KG: That is a problematic aspect. But I do understand the tragedy of people who had to leave things behind.
JC: That’s the part that I knew before I learned about yours. They were always really right wing, and they had a big political influence in West Germany. I didn’t know the story until much later. And even if you read up on it now, the stories that you read are still about people in East Prussia who had to flee the Russian army. The story that you’re telling, I had actually never heard anything about.
KG: In all of these places, in all of those houses there were dramas happening. There’s a book by Magda Grzebałkowska called 1945. War and Peace. Month by month, she describes twelves stories. She says that while working on the book she discovered that 1945 was not the year of the liberation when everybody was happily going back home or taking over new places, new territories, starting new life. It was a year of death, desperation, migration, losing family, acquiring new furniture… It was crazy.
Many of those stories are about people who were from Prussia, who were chased away by the Red Army and had to cross the frozen sea with horse carriages. The ice would break and whole families would drown. It’s an amazing book. There were things in it that I read, and I remembered them from home: “this is not ours really” or “going back would be nice” or “what we left behind was so great”. That’s the historical part, that’s the sentimental part.
This project is not finished, yet, so I don’t know if I’m succeeding. But I’m trying to connect it with what we think of migration today. I’m trying to base my reflections on epigenetics, on how we pass on certain traumas, and how they are reflected in later generations. I see that in myself, whatever my grandma went through, her need to pack things, to be ready because “you never know”. I saw that behaviour in me when I was a child already.
I’m trying to connect all of that with migration today in the sense that I’m asking: are we able to realise that we have that migration experience in us? Again, I’m not talking about myself or people who live in the recovered territories. But almost all of us are children or grandchildren of migrants. Remembering that, even if it’s just something that we would have to wake up in our body, in our muscles — is there a chance that we are able to empathise with people who are in that situation today? I see this as a thread that is connecting the “1945”, but it’s going through generations, and it’s still in us. We should be able to realise that people who are migrating right now, who are forced to escape, are in the same situation we were in yesterday.
Maybe it’s a pathetic call for solidarity, to remember that this has happened already… I have many chapters in this project. There are images of German furniture present in our houses — what does that mean? How did we acquire them? What do we feel about them? Why are we even attached to them?

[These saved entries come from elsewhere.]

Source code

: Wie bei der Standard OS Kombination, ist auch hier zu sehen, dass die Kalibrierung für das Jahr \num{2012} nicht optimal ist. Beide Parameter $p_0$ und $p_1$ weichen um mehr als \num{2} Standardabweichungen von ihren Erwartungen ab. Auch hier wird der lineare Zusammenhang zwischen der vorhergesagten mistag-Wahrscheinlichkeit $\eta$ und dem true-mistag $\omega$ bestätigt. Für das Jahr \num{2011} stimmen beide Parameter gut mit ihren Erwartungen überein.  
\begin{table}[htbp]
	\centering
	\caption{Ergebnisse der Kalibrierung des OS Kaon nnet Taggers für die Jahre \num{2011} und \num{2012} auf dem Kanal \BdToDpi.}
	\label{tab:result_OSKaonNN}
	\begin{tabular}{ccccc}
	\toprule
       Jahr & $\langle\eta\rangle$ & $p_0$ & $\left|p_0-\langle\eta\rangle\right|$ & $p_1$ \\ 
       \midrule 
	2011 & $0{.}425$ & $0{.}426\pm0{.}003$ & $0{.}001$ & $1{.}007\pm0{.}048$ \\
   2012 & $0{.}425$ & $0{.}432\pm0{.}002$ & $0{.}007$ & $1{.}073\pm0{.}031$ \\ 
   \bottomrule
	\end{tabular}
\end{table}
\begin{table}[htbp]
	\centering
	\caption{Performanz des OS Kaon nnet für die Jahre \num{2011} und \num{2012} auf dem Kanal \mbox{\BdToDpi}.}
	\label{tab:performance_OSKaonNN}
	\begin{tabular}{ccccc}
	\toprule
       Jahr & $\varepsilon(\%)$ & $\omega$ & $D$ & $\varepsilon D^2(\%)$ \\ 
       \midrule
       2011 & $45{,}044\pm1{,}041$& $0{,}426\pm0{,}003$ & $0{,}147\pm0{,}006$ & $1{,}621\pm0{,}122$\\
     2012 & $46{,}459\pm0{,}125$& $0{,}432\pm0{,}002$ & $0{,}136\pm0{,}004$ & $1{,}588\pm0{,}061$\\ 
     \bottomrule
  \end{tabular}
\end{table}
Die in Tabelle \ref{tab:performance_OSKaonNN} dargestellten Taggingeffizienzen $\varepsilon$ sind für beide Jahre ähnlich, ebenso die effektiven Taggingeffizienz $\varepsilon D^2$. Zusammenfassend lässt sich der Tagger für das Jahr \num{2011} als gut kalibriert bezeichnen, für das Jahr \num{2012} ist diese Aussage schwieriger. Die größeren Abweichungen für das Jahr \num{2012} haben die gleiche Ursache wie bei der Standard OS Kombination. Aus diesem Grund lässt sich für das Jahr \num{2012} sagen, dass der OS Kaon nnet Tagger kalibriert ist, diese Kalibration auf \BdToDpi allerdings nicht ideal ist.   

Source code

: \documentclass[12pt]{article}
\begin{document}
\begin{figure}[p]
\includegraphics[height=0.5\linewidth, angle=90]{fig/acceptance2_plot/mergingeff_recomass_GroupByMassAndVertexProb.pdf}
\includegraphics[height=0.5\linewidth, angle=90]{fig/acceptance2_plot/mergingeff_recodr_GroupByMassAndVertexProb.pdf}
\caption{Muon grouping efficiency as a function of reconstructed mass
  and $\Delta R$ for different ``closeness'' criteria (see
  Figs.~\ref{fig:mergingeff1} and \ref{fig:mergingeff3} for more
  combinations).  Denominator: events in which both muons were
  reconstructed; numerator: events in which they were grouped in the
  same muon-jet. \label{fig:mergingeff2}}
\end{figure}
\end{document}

There’s a chapter about going back to Ukraine. Actually, last year, I was supposed to go to the village that my grandparents came from. Due to the pandemic I wasn’t able to go. So I made this little film, arriving through Google Earth in this village, and I’m looking around, looking for maybe the houses we see in photographs from many years ago. But it’s impossible to find them. There’s a cemetery but I cannot enter because of the limits of the technology. I’m basically so lost, and I don’t feel anything. This goes against that sentiment that was imprinted in me that there’s this paradise that we left behind. No, I don’t feel so. I feel really great in this post-German architecture in Breslau, in Berlin. Whenever I arrive in Krakow, I feel it’s abroad.
There are all these things that I adopted culturally without even knowing because we never really approached that experience. We didn’t work on it. We never really looked back at our history. We’ve been very focused on being a victim of the war, of all the oppression, and I think that’s the reason why the right wing is so strong right now.